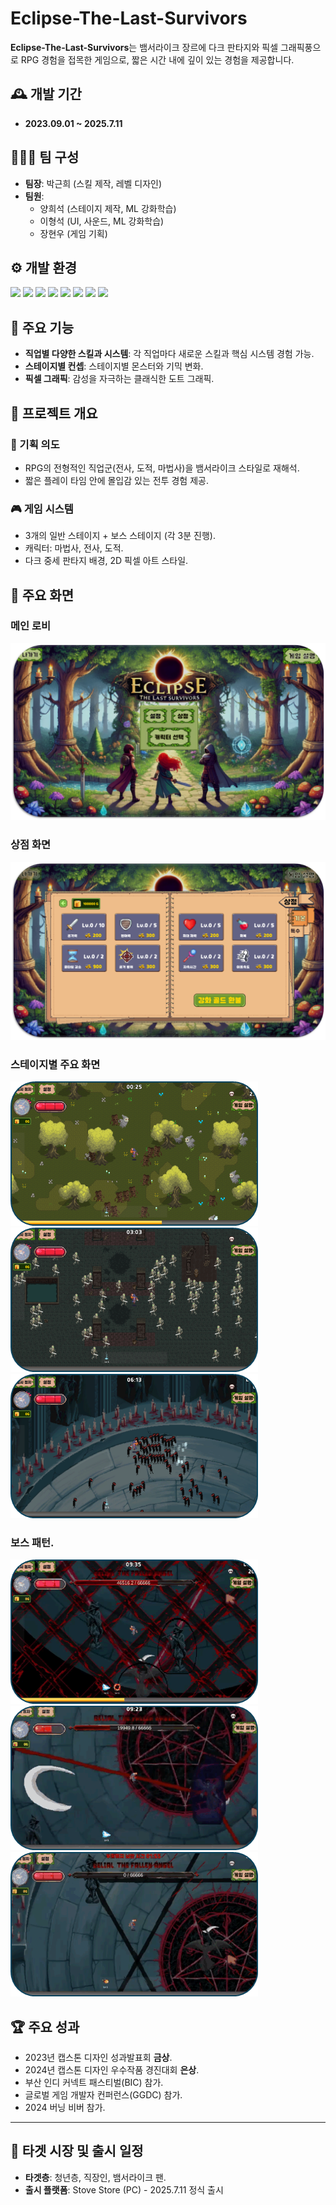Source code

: # Eclipse-The-Last-Survivors

**Eclipse-The-Last-Survivors**는 뱀서라이크 장르에 다크 판타지와 픽셀 그래픽풍으로 RPG 경험을 접목한 게임으로, 짧은 시간 내에 깊이 있는 경험을 제공합니다.


## 🕰️ 개발 기간
- **2023.09.01 ~ 2025.7.11**

## 🧑‍🤝‍🧑 팀 구성
- **팀장**: 박근희 (스킬 제작, 레벨 디자인)
- **팀원**:
  - 양희석 (스테이지 제작, ML 강화학습)
  - 이형석 (UI, 사운드, ML 강화학습)
  - 장현우 (게임 기획)


## ⚙️ 개발 환경
<img src="https://img.shields.io/badge/Unity Editor v2023.1.15f-000000?style=for-the-badge&logo=unity&logoColor=white"> <img src="https://img.shields.io/badge/ML Agent V0.28.0-000000?style=for-the-badge&logo=unity&logoColor=white"> <img src="https://img.shields.io/badge/Unity Package MLAgents: V2.0.1-000000?style=for-the-badge&logo=unity&logoColor=white"> <img src="https://img.shields.io/badge/Python V3.7.9-3776AB?style=for-the-badge&logo=Python&logoColor=white"> <img src="https://img.shields.io/badge/Anaconda3 V5.1.0-44A833?style=for-the-badge&logo=Anaconda&logoColor=white"> <img src="https://img.shields.io/badge/TensorFlow V2.13.0-FF6F00?style=for-the-badge&logo=TensorFlow&logoColor=white"> <img src="https://img.shields.io/badge/PyTorch V1.10.2-EE4C2C?style=for-the-badge&logo=PyTorch&logoColor=white"> <img src="https://img.shields.io/badge/C%23-512BD4?style=for-the-badge&logo=csharp&logoColor=white">


## 🔧 주요 기능
- **직업별 다양한 스킬과 시스템**: 각 직업마다 새로운 스킬과 핵심 시스템 경험 가능.
- **스테이지별 컨셉**: 스테이지별 몬스터와 기믹 변화.
- **픽셀 그래픽**: 감성을 자극하는 클래식한 도트 그래픽.


## 🌟 프로젝트 개요

### 🎯 기획 의도
- RPG의 전형적인 직업군(전사, 도적, 마법사)을 뱀서라이크 스타일로 재해석.
- 짧은 플레이 타임 안에 몰입감 있는 전투 경험 제공.

### 🎮 게임 시스템
- 3개의 일반 스테이지 + 보스 스테이지 (각 3분 진행).
- 캐릭터: 마법사, 전사, 도적.
- 다크 중세 판타지 배경, 2D 픽셀 아트 스타일.


## 📸 주요 화면
### 메인 로비
![Main Lobby](https://raw.githubusercontent.com/geunhi/my-works/main/Images/Main_Lobby.png)

### 상점 화면
![Shop](https://raw.githubusercontent.com/geunhi/my-works/main/Images/Shop.png)

### 스테이지별 주요 화면
![Stage 1](https://raw.githubusercontent.com/geunhi/my-works/main/Images/Stage1.png)
![Stage 2](https://raw.githubusercontent.com/geunhi/my-works/main/Images/Stage2.png)
![Stage 3](https://raw.githubusercontent.com/geunhi/my-works/main/Images/Stage3.png)

### 보스 패턴.
![Boss 70% Gimmick](https://raw.githubusercontent.com/geunhi/my-works/main/Images/Boss_70%26_Gimmick.png)
![Boss 30% Gimmick](https://raw.githubusercontent.com/geunhi/my-works/main/Images/Boss_30%25_Gimmick.png)
![Boss Last Gimmick](https://raw.githubusercontent.com/geunhi/my-works/main/Images/Boss_Last_Gimmick.png)


## 🏆 주요 성과
- 2023년 캡스톤 디자인 성과발표회 **금상**.
- 2024년 캡스톤 디자인 우수작품 경진대회 **은상**.
- 부산 인디 커넥트 패스티벌(BIC) 참가.
- 글로벌 게임 개발자 컨퍼런스(GGDC) 참가.
- 2024 버닝 비버 참가.
---

## 🎯 타겟 시장 및 출시 일정
- **타겟층**: 청년층, 직장인, 뱀서라이크 팬.
- **출시 플랫폼**: Stove Store (PC) - 2025.7.11 정식 출시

◆ ◆ ◆ ◆ ◆

WHAT TO PRODUCE
Keep each line of the records exactly as it is while transcribing them, but leave the images behind.

RESPONSE TO THIS EXERCISE
Source code

: # Eclipse-The-Last-Survivors

**Eclipse-The-Last-Survivors**는 뱀서라이크 장르에 다크 판타지와 픽셀 그래픽풍으로 RPG 경험을 접목한 게임으로, 짧은 시간 내에 깊이 있는 경험을 제공합니다.


## 🕰️ 개발 기간
- **2023.09.01 ~ 2025.7.11**

## 🧑‍🤝‍🧑 팀 구성
- **팀장**: 박근희 (스킬 제작, 레벨 디자인)
- **팀원**:
  - 양희석 (스테이지 제작, ML 강화학습)
  - 이형석 (UI, 사운드, ML 강화학습)
  - 장현우 (게임 기획)


## ⚙️ 개발 환경
<img src="https://img.shields.io/badge/Unity Editor v2023.1.15f-000000?style=for-the-badge&logo=unity&logoColor=white"> <img src="https://img.shields.io/badge/ML Agent V0.28.0-000000?style=for-the-badge&logo=unity&logoColor=white"> <img src="https://img.shields.io/badge/Unity Package MLAgents: V2.0.1-000000?style=for-the-badge&logo=unity&logoColor=white"> <img src="https://img.shields.io/badge/Python V3.7.9-3776AB?style=for-the-badge&logo=Python&logoColor=white"> <img src="https://img.shields.io/badge/Anaconda3 V5.1.0-44A833?style=for-the-badge&logo=Anaconda&logoColor=white"> <img src="https://img.shields.io/badge/TensorFlow V2.13.0-FF6F00?style=for-the-badge&logo=TensorFlow&logoColor=white"> <img src="https://img.shields.io/badge/PyTorch V1.10.2-EE4C2C?style=for-the-badge&logo=PyTorch&logoColor=white"> <img src="https://img.shields.io/badge/C%23-512BD4?style=for-the-badge&logo=csharp&logoColor=white">


## 🔧 주요 기능
- **직업별 다양한 스킬과 시스템**: 각 직업마다 새로운 스킬과 핵심 시스템 경험 가능.
- **스테이지별 컨셉**: 스테이지별 몬스터와 기믹 변화.
- **픽셀 그래픽**: 감성을 자극하는 클래식한 도트 그래픽.


## 🌟 프로젝트 개요

### 🎯 기획 의도
- RPG의 전형적인 직업군(전사, 도적, 마법사)을 뱀서라이크 스타일로 재해석.
- 짧은 플레이 타임 안에 몰입감 있는 전투 경험 제공.

### 🎮 게임 시스템
- 3개의 일반 스테이지 + 보스 스테이지 (각 3분 진행).
- 캐릭터: 마법사, 전사, 도적.
- 다크 중세 판타지 배경, 2D 픽셀 아트 스타일.


## 📸 주요 화면
### 메인 로비
![Main Lobby](https://raw.githubusercontent.com/geunhi/my-works/main/Images/Main_Lobby.png)

### 상점 화면
![Shop](https://raw.githubusercontent.com/geunhi/my-works/main/Images/Shop.png)

### 스테이지별 주요 화면
![Stage 1](https://raw.githubusercontent.com/geunhi/my-works/main/Images/Stage1.png)
![Stage 2](https://raw.githubusercontent.com/geunhi/my-works/main/Images/Stage2.png)
![Stage 3](https://raw.githubusercontent.com/geunhi/my-works/main/Images/Stage3.png)

### 보스 패턴.
![Boss 70% Gimmick](https://raw.githubusercontent.com/geunhi/my-works/main/Images/Boss_70%26_Gimmick.png)
![Boss 30% Gimmick](https://raw.githubusercontent.com/geunhi/my-works/main/Images/Boss_30%25_Gimmick.png)
![Boss Last Gimmick](https://raw.githubusercontent.com/geunhi/my-works/main/Images/Boss_Last_Gimmick.png)


## 🏆 주요 성과
- 2023년 캡스톤 디자인 성과발표회 **금상**.
- 2024년 캡스톤 디자인 우수작품 경진대회 **은상**.
- 부산 인디 커넥트 패스티벌(BIC) 참가.
- 글로벌 게임 개발자 컨퍼런스(GGDC) 참가.
- 2024 버닝 비버 참가.
---

## 🎯 타겟 시장 및 출시 일정
- **타겟층**: 청년층, 직장인, 뱀서라이크 팬.
- **출시 플랫폼**: Stove Store (PC) - 2025.7.11 정식 출시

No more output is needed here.